To me the only way is to keep the original texts, to keep the old forms, to keep the way of prayer, sacraments and charity. They speak for themselves. That to me is the Anglican, Episcopal gift to the world, the Via Media.
“Christianity will have to be able to stand up to all of it, and withstand examination by science and reason and technology, and do so without precondition, without omission, without denial, without fear, and alternatively offer salvation, hope and life in the face of sin, despair and death.
To me the only way is to keep the original texts, to keep the old forms, to keep the way of prayer, sacraments and charity. They speak for themselves. That to me is the Anglican, Episcopal gift to the world, the Via Media.”
Well said.
The big issue about talking about “scientific conclusions” is that, by and large, the ones that matter aren’t scientific, and the ones that are scientific, don’t matter in the end. Too much of what calls itself “scientific” is actually secularist; the quality of empirical facts in most of the fields that actually matter is often rather low. But what’s worse, and it’s especially the besetting sin of the theological overlords of this church, is that they are parasites upon that “western, imperial, capitalist, plutocratic, corporate, viral, assimilating juggernaut of power” when they aren’t actually its agents. All you have to do is look at the interchurch/intracommunion fight over homosexuality, which is manifestly about the rich, powerful, privileged, white 1st world churches telling the poor and black churches of Africa what they ought to think, and resisting mightily the attempts of the latter to dominate the communion as their numbers say that ought to be able to. And the thing is, they were delivered this agenda by their secularist academic and social peers. They are the ones the church needs to push back against.
Check, except that is the way science works and always has. You use the data you have. Observe, hypothesize, test, analyze, repeat (different testers/observers), and repeat (different tests), and repeat (different technology), and repeat (etc.), and repeat etc., ….
Check, unless they’re not so much.
Well, clashes of civilization are almost never pretty.

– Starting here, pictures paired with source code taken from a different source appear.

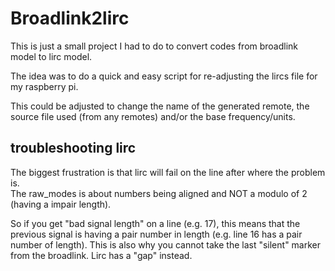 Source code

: Broadlink2lirc
==============

This is just a small project I had to do to convert codes from broadlink model to lirc model.

The idea was to do a quick and easy script for re-adjusting the lircs file for my raspberry pi.

This could be adjusted to change the name of the generated remote, the source file used (from any remotes) and/or the base frequency/units.

troubleshooting lirc
--------------------

The biggest frustration is that lirc will fail on the line after where the problem is.  
The raw_modes is about numbers being aligned and NOT a modulo of 2 (having a impair length).

So if you get "bad signal length" on a line (e.g. 17), this means that the previous signal is having a pair number in length (e.g. line 16 has a pair number of length).
This is also why you cannot take the last "silent" marker from the broadlink.  Lirc has a "gap" instead. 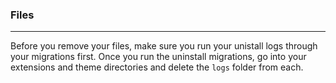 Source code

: ### Files

----------

Before you remove your files, make sure you run your unistall logs through your migrations first.  Once you run the uninstall migrations, go into your extensions and theme directories and delete the `logs` folder from each.
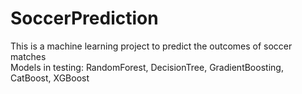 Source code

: # SoccerPrediction
This is a machine learning project to predict the outcomes of soccer matches <br />
Models in testing: RandomForest, DecisionTree, GradientBoosting, CatBoost, XGBoost <br />
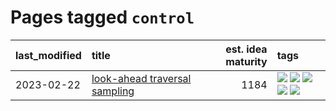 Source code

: # Pages tagged `control`

|last_modified|title|est. idea maturity|tags
|:---|:---|---:|:---|
|2023-02-22|[look-ahead traversal sampling](../look-ahead-traversal-sampling.md)|1184|[![](https://img.shields.io/badge/tag-MCMC-77a0)](../tags/MCMC.md) [![](https://img.shields.io/badge/tag-animation-834fc2)](../tags/animation.md) [![](https://img.shields.io/badge/tag-control-5d9a82)](../tags/control.md) [![](https://img.shields.io/badge/tag-experimental-4bcfd8)](../tags/experimental.md) [![](https://img.shields.io/badge/tag-image_generation-aa21fc)](../tags/image_generation.md)| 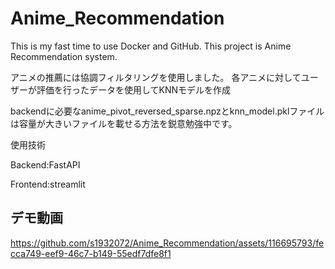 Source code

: # Anime_Recommendation

This is my fast time to use Docker and GitHub.
This project is Anime Recommendation system.

アニメの推薦には協調フィルタリングを使用しました。
各アニメに対してユーザーが評価を行ったデータを使用してKNNモデルを作成

backendに必要なanime_pivot_reversed_sparse.npzとknn_model.pklファイルは容量が大きいファイルを載せる方法を鋭意勉強中です。

使用技術

Backend:FastAPI

Frontend:streamlit

## デモ動画




https://github.com/s1932072/Anime_Recommendation/assets/116695793/fecca749-eef9-46c7-b149-55edf7dfe8f1

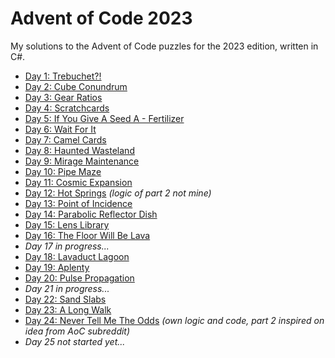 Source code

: # Advent of Code 2023
My solutions to the Advent of Code puzzles for the 2023 edition, written in C#.

- [Day 1: Trebuchet?!](https://github.com/robhabraken/advent-of-code-2023/tree/main/01)
- [Day 2: Cube Conundrum](https://github.com/robhabraken/advent-of-code-2023/tree/main/02)
- [Day 3: Gear Ratios](https://github.com/robhabraken/advent-of-code-2023/tree/main/03)
- [Day 4: Scratchcards](https://github.com/robhabraken/advent-of-code-2023/tree/main/04)
- [Day 5: If You Give A Seed A - Fertilizer](https://github.com/robhabraken/advent-of-code-2023/tree/main/05)
- [Day 6: Wait For It](https://github.com/robhabraken/advent-of-code-2023/tree/main/06)
- [Day 7: Camel Cards](https://github.com/robhabraken/advent-of-code-2023/tree/main/07)
- [Day 8: Haunted Wasteland](https://github.com/robhabraken/advent-of-code-2023/tree/main/08)
- [Day 9: Mirage Maintenance](https://github.com/robhabraken/advent-of-code-2023/tree/main/09)
- [Day 10: Pipe Maze](https://github.com/robhabraken/advent-of-code-2023/tree/main/10)
- [Day 11: Cosmic Expansion](https://github.com/robhabraken/advent-of-code-2023/tree/main/11)
- [Day 12: Hot Springs](https://github.com/robhabraken/advent-of-code-2023/tree/main/12) *(logic of part 2 not mine)*
- [Day 13: Point of Incidence](https://github.com/robhabraken/advent-of-code-2023/tree/main/13)
- [Day 14: Parabolic Reflector Dish](https://github.com/robhabraken/advent-of-code-2023/tree/main/14)
- [Day 15: Lens Library](https://github.com/robhabraken/advent-of-code-2023/tree/main/15)
- [Day 16: The Floor Will Be Lava](https://github.com/robhabraken/advent-of-code-2023/tree/main/16)
- _Day 17 in progress..._
- [Day 18: Lavaduct Lagoon](https://github.com/robhabraken/advent-of-code-2023/tree/main/18)
- [Day 19: Aplenty](https://github.com/robhabraken/advent-of-code-2023/tree/main/19)
- [Day 20: Pulse Propagation](https://github.com/robhabraken/advent-of-code-2023/tree/main/20)
- _Day 21 in progress..._
- [Day 22: Sand Slabs](https://github.com/robhabraken/advent-of-code-2023/tree/main/22)
- [Day 23: A Long Walk](https://github.com/robhabraken/advent-of-code-2023/tree/main/23)
- [Day 24: Never Tell Me The Odds](https://github.com/robhabraken/advent-of-code-2023/tree/main/24) *(own logic and code, part 2 inspired on idea from AoC subreddit)*
- _Day 25 not started yet..._ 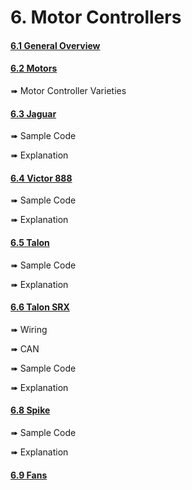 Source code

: # 6. Motor Controllers
#### [6.1 General Overview](general_overview.md)

#### [6.2 Motors](motors.md)
➠ Motor Controller Varieties

#### [6.3 Jaguar](jaguar.md)
➠ Sample Code

➠ Explanation

#### [6.4 Victor 888](victor_888.md)
➠ Sample Code

➠ Explanation

#### [6.5 Talon](talon.md)
➠ Sample Code

➠ Explanation

#### [6.6 Talon SRX](talon_srx.md)
➠ Wiring

➠ CAN

➠ Sample Code

➠ Explanation

#### [6.8 Spike](spike.md)
➠ Sample Code

➠ Explanation

#### [6.9 Fans](fans.md) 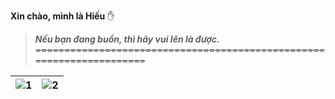 **Xin chào, mình là Hiếu** ✋
>***Nếu bạn đang buồn, thì hãy vui lên là được.***
~~=====================================================================~~

| ![1](https://i.imgur.com/lVlPvCB.gif) | ![2](https://raw.githubusercontent.com/Sutil/Sutil/2b2fad3bf54522bb30c8c170591fc68ff51b69e6/github-contribution-grid-snake2.svg) |
| --- | --- |
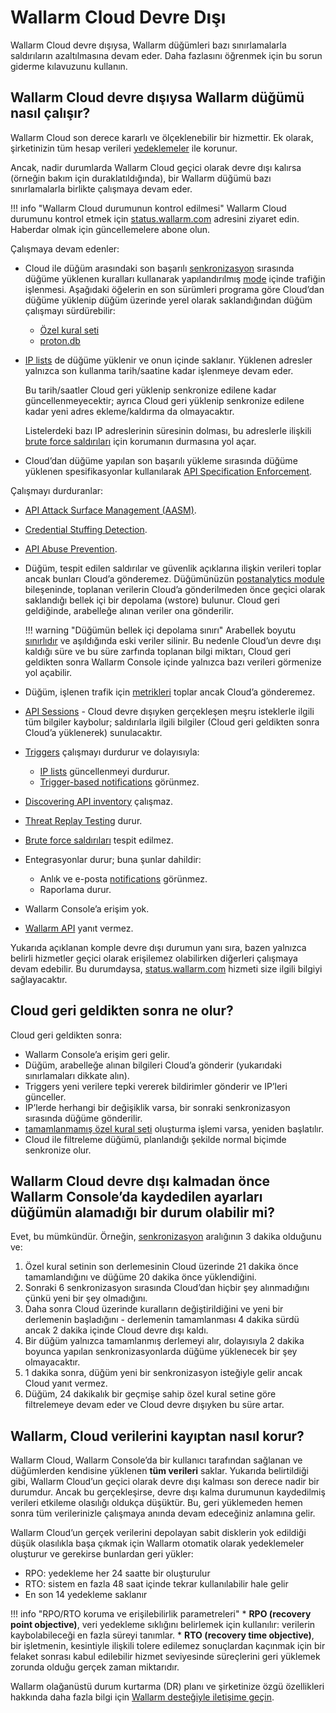 # Wallarm Cloud Devre Dışı

Wallarm Cloud devre dışıysa, Wallarm düğümleri bazı sınırlamalarla saldırıların azaltılmasına devam eder. Daha fazlasını öğrenmek için bu sorun giderme kılavuzunu kullanın.

## Wallarm Cloud devre dışıysa Wallarm düğümü nasıl çalışır?

Wallarm Cloud son derece kararlı ve ölçeklenebilir bir hizmettir. Ek olarak, şirketinizin tüm hesap verileri [yedeklemeler](#how-does-wallarm-protect-its-cloud-data-from-loss) ile korunur.

Ancak, nadir durumlarda Wallarm Cloud geçici olarak devre dışı kalırsa (örneğin bakım için duraklatıldığında), bir Wallarm düğümü bazı sınırlamalarla birlikte çalışmaya devam eder.

!!! info "Wallarm Cloud durumunun kontrol edilmesi"
    Wallarm Cloud durumunu kontrol etmek için [status.wallarm.com](https://status.wallarm.com/) adresini ziyaret edin. Haberdar olmak için güncellemelere abone olun.

Çalışmaya devam edenler:

* Cloud ile düğüm arasındaki son başarılı [senkronizasyon](../admin-en/configure-cloud-node-synchronization-en.md) sırasında düğüme yüklenen kuralları kullanarak yapılandırılmış [mode](../admin-en/configure-wallarm-mode.md#available-filtration-modes) içinde trafiğin işlenmesi. Aşağıdaki öğelerin en son sürümleri programa göre Cloud’dan düğüme yüklenip düğüm üzerinde yerel olarak saklandığından düğüm çalışmayı sürdürebilir:

    * [Özel kural seti](../user-guides/rules/rules.md#ruleset-lifecycle)
    * [proton.db](../about-wallarm/protecting-against-attacks.md#basic-set-of-detectors)

* [IP lists](../user-guides/ip-lists/overview.md) de düğüme yüklenir ve onun içinde saklanır. Yüklenen adresler yalnızca son kullanma tarih/saatine kadar işlenmeye devam eder.

    Bu tarih/saatler Cloud geri yüklenip senkronize edilene kadar güncellenmeyecektir; ayrıca Cloud geri yüklenip senkronize edilene kadar yeni adres ekleme/kaldırma da olmayacaktır.

    Listelerdeki bazı IP adreslerinin süresinin dolması, bu adreslerle ilişkili [brute force saldırıları](../admin-en/configuration-guides/protecting-against-bruteforce.md) için korumanın durmasına yol açar.

* Cloud’dan düğüme yapılan son başarılı yükleme sırasında düğüme yüklenen spesifikasyonlar kullanılarak [API Specification Enforcement](../api-specification-enforcement/overview.md).

Çalışmayı durduranlar:

* [API Attack Surface Management (AASM)](../api-attack-surface/overview.md).
* [Credential Stuffing Detection](../about-wallarm/credential-stuffing.md).
* [API Abuse Prevention](../api-abuse-prevention/overview.md).
* Düğüm, tespit edilen saldırılar ve güvenlik açıklarına ilişkin verileri toplar ancak bunları Cloud’a gönderemez. Düğümünüzün [postanalytics module](../admin-en/installation-postanalytics-en.md) bileşeninde, toplanan verilerin Cloud’a gönderilmeden önce geçici olarak saklandığı bellek içi bir depolama (wstore) bulunur. Cloud geri geldiğinde, arabelleğe alınan veriler ona gönderilir.

    !!! warning "Düğümün bellek içi depolama sınırı"
        Arabellek boyutu [sınırlıdır](../admin-en/configuration-guides/allocate-resources-for-node.md#wstore) ve aşıldığında eski veriler silinir. Bu nedenle Cloud’un devre dışı kaldığı süre ve bu süre zarfında toplanan bilgi miktarı, Cloud geri geldikten sonra Wallarm Console içinde yalnızca bazı verileri görmenize yol açabilir.

* Düğüm, işlenen trafik için [metrikleri](../admin-en/configure-statistics-service.md) toplar ancak Cloud’a gönderemez.
* [API Sessions](../api-sessions/overview.md) - Cloud devre dışıyken gerçekleşen meşru isteklerle ilgili tüm bilgiler kaybolur; saldırılarla ilgili bilgiler (Cloud geri geldikten sonra Cloud’a yüklenerek) sunulacaktır.
* [Triggers](../user-guides/triggers/triggers.md) çalışmayı durdurur ve dolayısıyla:
    * [IP lists](../user-guides/ip-lists/overview.md) güncellenmeyi durdurur.
    * [Trigger-based notifications](../user-guides/triggers/triggers.md) görünmez.
* [Discovering API inventory](../api-discovery/overview.md) çalışmaz.
* [Threat Replay Testing](../about-wallarm/detecting-vulnerabilities.md#threat-replay-testing) durur.
* [Brute force saldırıları](../admin-en/configuration-guides/protecting-against-bruteforce.md) tespit edilmez.
* Entegrasyonlar durur; buna şunlar dahildir:
    * Anlık ve e-posta [notifications](../user-guides/settings/integrations/integrations-intro.md) görünmez.
    * Raporlama durur.
* Wallarm Console’a erişim yok.
* [Wallarm API](../api/overview.md) yanıt vermez.

Yukarıda açıklanan komple devre dışı durumun yanı sıra, bazen yalnızca belirli hizmetler geçici olarak erişilemez olabilirken diğerleri çalışmaya devam edebilir. Bu durumdaysa, [status.wallarm.com](https://status.wallarm.com/) hizmeti size ilgili bilgiyi sağlayacaktır.

## Cloud geri geldikten sonra ne olur?

Cloud geri geldikten sonra:

* Wallarm Console’a erişim geri gelir.
* Düğüm, arabelleğe alınan bilgileri Cloud’a gönderir (yukarıdaki sınırlamaları dikkate alın).
* Triggers yeni verilere tepki vererek bildirimler gönderir ve IP’leri günceller.
* IP’lerde herhangi bir değişiklik varsa, bir sonraki senkronizasyon sırasında düğüme gönderilir.
* [tamamlanmamış özel kural seti](#is-there-a-case-when-node-did-not-get-settings-saved-in-wallarm-console-before-wallarm-cloud-is-down) oluşturma işlemi varsa, yeniden başlatılır.
* Cloud ile filtreleme düğümü, planlandığı şekilde normal biçimde senkronize olur.

## Wallarm Cloud devre dışı kalmadan önce Wallarm Console’da kaydedilen ayarları düğümün alamadığı bir durum olabilir mi?

Evet, bu mümkündür. Örneğin, [senkronizasyon](../admin-en/configure-cloud-node-synchronization-en.md) aralığının 3 dakika olduğunu ve:

1. Özel kural setinin son derlemesinin Cloud üzerinde 21 dakika önce tamamlandığını ve düğüme 20 dakika önce yüklendiğini.
2. Sonraki 6 senkronizasyon sırasında Cloud’dan hiçbir şey alınmadığını çünkü yeni bir şey olmadığını.
3. Daha sonra Cloud üzerinde kuralların değiştirildiğini ve yeni bir derlemenin başladığını - derlemenin tamamlanması 4 dakika sürdü ancak 2 dakika içinde Cloud devre dışı kaldı.
4. Bir düğüm yalnızca tamamlanmış derlemeyi alır, dolayısıyla 2 dakika boyunca yapılan senkronizasyonlarda düğüme yüklenecek bir şey olmayacaktır.
5. 1 dakika sonra, düğüm yeni bir senkronizasyon isteğiyle gelir ancak Cloud yanıt vermez.
6. Düğüm, 24 dakikalık bir geçmişe sahip özel kural setine göre filtrelemeye devam eder ve Cloud devre dışıyken bu süre artar.

## Wallarm, Cloud verilerini kayıptan nasıl korur?

Wallarm Cloud, Wallarm Console’da bir kullanıcı tarafından sağlanan ve düğümlerden kendisine yüklenen **tüm verileri** saklar. Yukarıda belirtildiği gibi, Wallarm Cloud’un geçici olarak devre dışı kalması son derece nadir bir durumdur. Ancak bu gerçekleşirse, devre dışı kalma durumunun kaydedilmiş verileri etkileme olasılığı oldukça düşüktür. Bu, geri yüklemeden hemen sonra tüm verilerinizle çalışmaya anında devam edeceğiniz anlamına gelir.

Wallarm Cloud’un gerçek verilerini depolayan sabit disklerin yok edildiği düşük olasılıkla başa çıkmak için Wallarm otomatik olarak yedeklemeler oluşturur ve gerekirse bunlardan geri yükler:

* RPO: yedekleme her 24 saatte bir oluşturulur
* RTO: sistem en fazla 48 saat içinde tekrar kullanılabilir hale gelir
* En son 14 yedekleme saklanır

!!! info "RPO/RTO koruma ve erişilebilirlik parametreleri"
    * **RPO (recovery point objective)**, veri yedekleme sıklığını belirlemek için kullanılır: verilerin kaybolabileceği en fazla süreyi tanımlar.
    * **RTO (recovery time objective)**, bir işletmenin, kesintiyle ilişkili tolere edilemez sonuçlardan kaçınmak için bir felaket sonrası kabul edilebilir hizmet seviyesinde süreçlerini geri yüklemek zorunda olduğu gerçek zaman miktarıdır.

Wallarm olağanüstü durum kurtarma (DR) planı ve şirketinize özgü özellikleri hakkında daha fazla bilgi için [Wallarm desteğiyle iletişime geçin](mailto:support@wallarm.com). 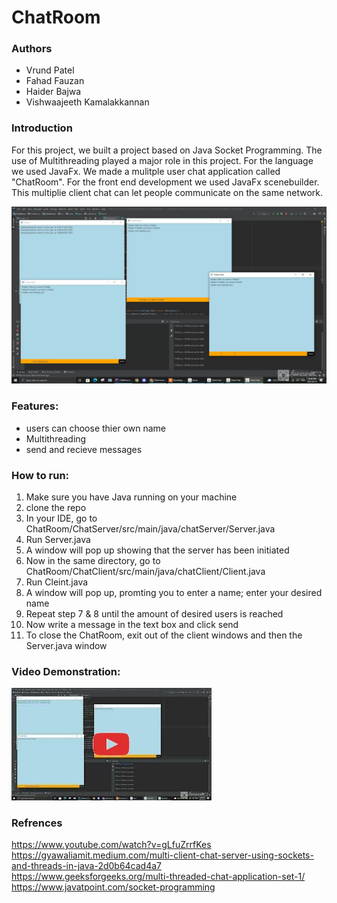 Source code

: # ChatRoom

### Authors

- Vrund Patel
- Fahad Fauzan
- Haider Bajwa
- Vishwaajeeth Kamalakkannan

### Introduction 

For this project, we built a project based on Java Socket Programming. The use of Multithreading played a major role in this project. For the language we used JavaFx. We made a mulitple user chat application called "ChatRoom". For the front end development we used JavaFx scenebuilder. This multiplie client chat can let people communicate on the same network.

![alt text](https://github.com/printhaider/ChatRoom/blob/main/demonstration_Moment.jpg?raw=true)

### Features:

- users can choose thier own name
- Multithreading
- send and recieve messages

### How to run:

1. Make sure you have Java running on your machine
2. clone the repo
3. In your IDE, go to ChatRoom/ChatServer/src/main/java/chatServer/Server.java
4. Run Server.java
5. A window will pop up showing that the server has been initiated 
6. Now in the same directory, go to ChatRoom/ChatClient/src/main/java/chatClient/Client.java
7. Run Cleint.java
8. A window will pop up, promting you to enter a name; enter your desired name
9. Repeat step 7 & 8 until the amount of desired users is reached
10. Now write a message in the text box and click send
11. To close the ChatRoom, exit out of the client windows and then the Server.java window

### Video Demonstration:
[![Watch the video](https://github.com/printhaider/ChatRoom/blob/main/mq2.jpg?raw=true)](https://youtu.be/EDOzaVZDYfM)

### Refrences 

https://www.youtube.com/watch?v=gLfuZrrfKes \
https://gyawaliamit.medium.com/multi-client-chat-server-using-sockets-and-threads-in-java-2d0b64cad4a7 \
https://www.geeksforgeeks.org/multi-threaded-chat-application-set-1/ \
https://www.javatpoint.com/socket-programming 



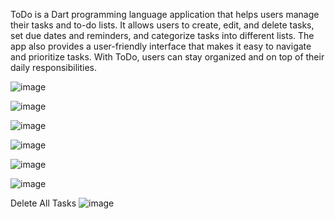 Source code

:ToDo is a Dart programming language application that helps users manage their tasks and to-do lists. It allows users to create, edit, and delete tasks, set due dates and reminders, and categorize tasks into different lists. The app also provides a user-friendly interface that makes it easy to navigate and prioritize tasks. With ToDo, users can stay organized and on top of their daily responsibilities.

![image](https://user-images.githubusercontent.com/114382094/233983082-bcac8ba7-5b46-4348-8b8d-2915b17b5010.png)

![image](https://user-images.githubusercontent.com/114382094/233983191-e34301e4-e6d5-45f2-8d95-8f0f40a671a5.png)

![image](https://user-images.githubusercontent.com/114382094/233983365-3c67733a-47a8-446e-9717-75afed1c8e11.png)

![image](https://user-images.githubusercontent.com/114382094/233983449-e41e7523-9ba7-4fe4-8443-0d5bca93f399.png)

![image](https://user-images.githubusercontent.com/114382094/233983564-fee7fd57-9e0c-4300-b84a-a636829b0afd.png)

![image](https://user-images.githubusercontent.com/114382094/233983665-a46a3197-3e1e-4bd2-9552-9a5a16276ebb.png)

Delete All Tasks
![image](https://user-images.githubusercontent.com/114382094/233983839-f79a669d-7791-4909-8e7f-ea653fe72a11.png)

Again consciousness tends to arise in successive, adaptive iterations and recapitulations, not replace itself in toto. I think that each church develops in its own way under its own initial and subsequent conditions, at its own pace, and resides in its own milieu, and makes its way forward as best it can.
I do not believe that “rich, powerful, privileged, white 1st world churches [are] telling the poor and black churches of Africa what they ought to think.” I think it is rather the other way around. From the former perspective to the latter, “Think and believe away! Do what you think is best; I will be here if you need me. Do you need any money?” From the latter to the former, “I hate you, and I never want to be like you!”
We’ll see in 50 or 100 years. And so it goes.
Don’t be ridiculous, C. Wingate. TEC simply consecrated a gay man as bishop; it never once attempted to force its views on anybody else. It’s been quite the reverse, in fact; others tried to force their views on TEC.